L’Amérique du Nord est la région qui génère le plus de revenus au niveau mondial. L’Asie-Pacifique est le second marché à forte croissance. Entre les deux, l’Europe tente de trouver sa voie sans se référer à ces deux imposants marchés souvent décriés pour leur excès.
À l’ouest, les smart cities créées dans de nombreuses villes (Los Angeles, San Francisco, Santa Cruz, Seattle, Austin, Toronto…) allient modélisation algorithmique, optimisation de la gestion des grandes fonctions urbaines, mais aussi police prédictive…
Big Brother
Ce modèle est décrié́ pour son usage massif de données personnelles, récoltées et exploitées par des acteurs privés. « Le projet de ville de futur de Google à Toronto est bluffant d‘un point de vue technologique, mais c’est l’archétype du quartier entièrement automatisé et aseptisé », souligne Jacques Priol (président fondateur du cabinet CIVITEO) qui a travaillé pour la ville de Toronto.
À l’est, la Chine et ses smart cities sont autant de zones hypersurveillées.
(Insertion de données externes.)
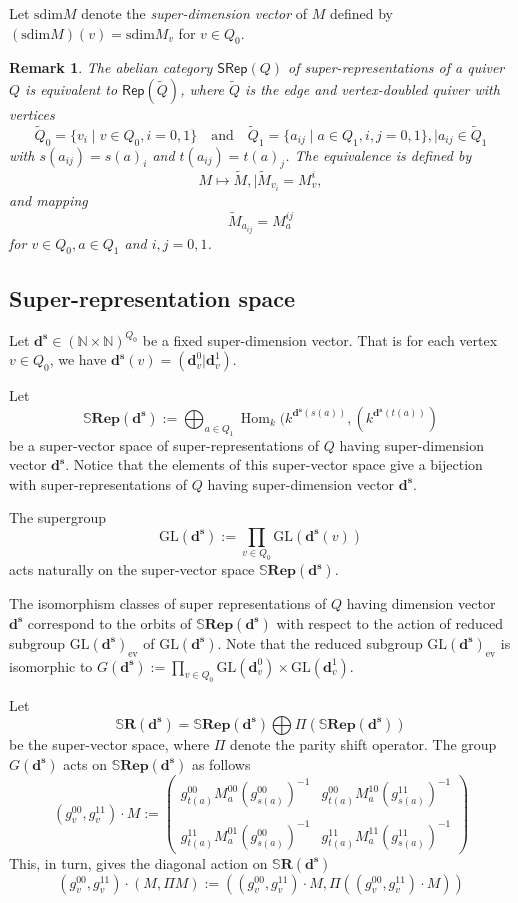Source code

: \documentclass[12pt, reqno]{amsart}
\theoremstyle{plain}
\newtheorem{remark}[theorem]{Remark}
\numberwithin{equation}{section}
\def \d{\mathbf{d}}
\def \sd{\mathbf{d^s}}
\def \N{\mathbb{N}}
\def \bS{\mathbb{S}}
\def \bfR{\mathbf{Rep}}
\def \bbSR{\mathbb{S}\mathbf{R}}
\newcommand{\Hom}{\operatorname{Hom}\nolimits}
\newcommand{\sdim}{\mathrm{sdim}}
\begin{document}
Let $\sdim M$ denote the {\it super-dimension vector} of $M$ defined by
$(\sdim M)(v)= \sdim M_v$ for $v\in Q_0$.

\begin{remark}\label{Rem-tilde}
The abelian category $\mathsf{SRep}(Q)$ of super-representations 
of a quiver $Q$ is equivalent to $\mathsf{Rep}(\tilde{Q})$, where 
$\tilde{Q}$ is the edge and vertex-doubled quiver with vertices 
$$
\tilde{Q}_0 = \{v_i \mid v \in Q_0, i=0,1\}
\quad \mbox{and} \quad   
\tilde{Q}_1 = \{a_{ij} \mid a \in Q_1, i,j=0,1\}, \mid a_{ij} \in \tilde{Q}_1
$$
with $s(a_{ij}) = s(a)_i$ and $t(a_{ij}) = t(a)_j$. 
The equivalence is defined by 
$$
M \mapsto \tilde{M}, \mid \tilde{M}_{v_i} = M_v^i,
$$ and mapping 
$$
\tilde{M}_{a_{ij}} = M_a^{ij}
$$ for $v\in Q_0, a\in Q_1$ and $i,j = 0,1$. 
\end{remark}

\subsection{Super-representation space}
Let $\sd \in (\N \times \N)^{Q_0}$ be a fixed super-dimension vector. 
That is for each vertex $v\in Q_0$, we have $\sd(v) = (\d^0_v | \d^1_v)$.

Let 
$$
\bS \bfR(\sd):= \displaystyle \bigoplus_{a\in Q_1} 
\Hom_k(k^{\sd(s(a))}, (k^{\sd(t(a))})
$$
be a super-vector space of super-representations of $Q$ having super-dimension vector $\sd$. Notice that the elements of this super-vector space give a bijection with super-representations of $Q$ having super-dimension vector $\sd$.

The supergroup 
$$
\mathrm{GL}(\sd) := \prod_{v\in Q_0} \mathrm{GL}(\sd(v))
$$
acts naturally on the super-vector space $\bS \bfR(\sd)$.

The isomorphism classes of super representations of $Q$ having dimension vector $\sd$ correspond to the orbits of $\bS \bfR(\sd)$
with respect to the action of reduced subgroup $\mathrm{GL}(\sd)_{\mathrm{ev}}$ of $\mathrm{GL}(\sd)$. Note that the reduced subgroup $\mathrm{GL}(\sd)_{\mathrm{ev}}$ is isomorphic to 
$G(\sd) := \prod_{v\in Q_0} \mathrm{GL}(\d^0_v)\times \mathrm{GL}(\d^1_v)$.

Let 
$$
\bbSR(\sd) = \bS \bfR(\sd) \bigoplus \Pi (\bS \bfR(\sd))
$$
be the super-vector space, where $\Pi$ denote the parity shift operator. The group $G(\sd)$ acts on $\bS \bfR(\sd)$ as follows
\[
(g_v^{00}, g_v^{11}) \cdot M := \begin{pmatrix}
    g_{t(a)}^{00} M_a^{00} (g_{s(a)}^{00})^{-1} & g_{t(a)}^{00} M_a^{10} (g_{s(a)}^{11})^{-1} \\
    & \\
    g_{t(a)}^{11} M_a^{01} (g_{s(a)}^{00})^{-1} & g_{t(a)}^{11} M_a^{11} (g_{s(a)}^{11})^{-1} 
\end{pmatrix} 
\]
This, in turn, gives the diagonal action on $\bbSR(\sd)$
\[ 
(g_v^{00}, g_v^{11}) \cdot (M, \Pi M) := 
((g_v^{00}, g_v^{11}) \cdot M, \Pi ((g_v^{00}, g_v^{11}) \cdot M))
\]
\end{document}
À titre d’exemple, 45 000 caméras d’Hikvision (l’un des principaux fournisseurs de solutions IoT au monde, mais surtout un poids lourd de la surveillance, version Big Brother) ont été déployées en 2018 dans la ville de Xi’an. Ces investissements d’environ 125 millions de dollars visent à concrétiser les projets de surveillance Skynet et Sharp Eyes.
L’Europe ne veut pas de ces excès (ne parlons pas non plus des projets gigantesques du Moyen-Orient…). D’où des projets diamétralement opposés à ceux des villes américaines. Par exemple, la France compte un peu plus de 300 projets de smart city. Ils ont été créés aussi bien dans des métropoles que dans de petites et moyennes villes, y compris en territoire rural.
Leur point commun ? Selon le scoring du cabinet Xerfi concernant les programmes initiés par les 100 premières villes françaises, « les élus se tournent vers les projets aux effets les plus tangibles pour les populations. Ils privilégient des solutions innovantes pour améliorer par petites touches les services publics du quotidien au détriment des mégaprojets tout connectés ».
Des POC et encore des POC
Car le soufflé est un peu retombé malgré un foisonnement de technologies plus ou moins matures et la volonté des gros industriels de disposer de « terrains de jeu » pour mener des expérimentations dont certaines sont financées à hauteur de 80 à 90 % par l’Europe ou les régions. Mais beaucoup de projets ne dépassent pas le stade du POC (proof of concept).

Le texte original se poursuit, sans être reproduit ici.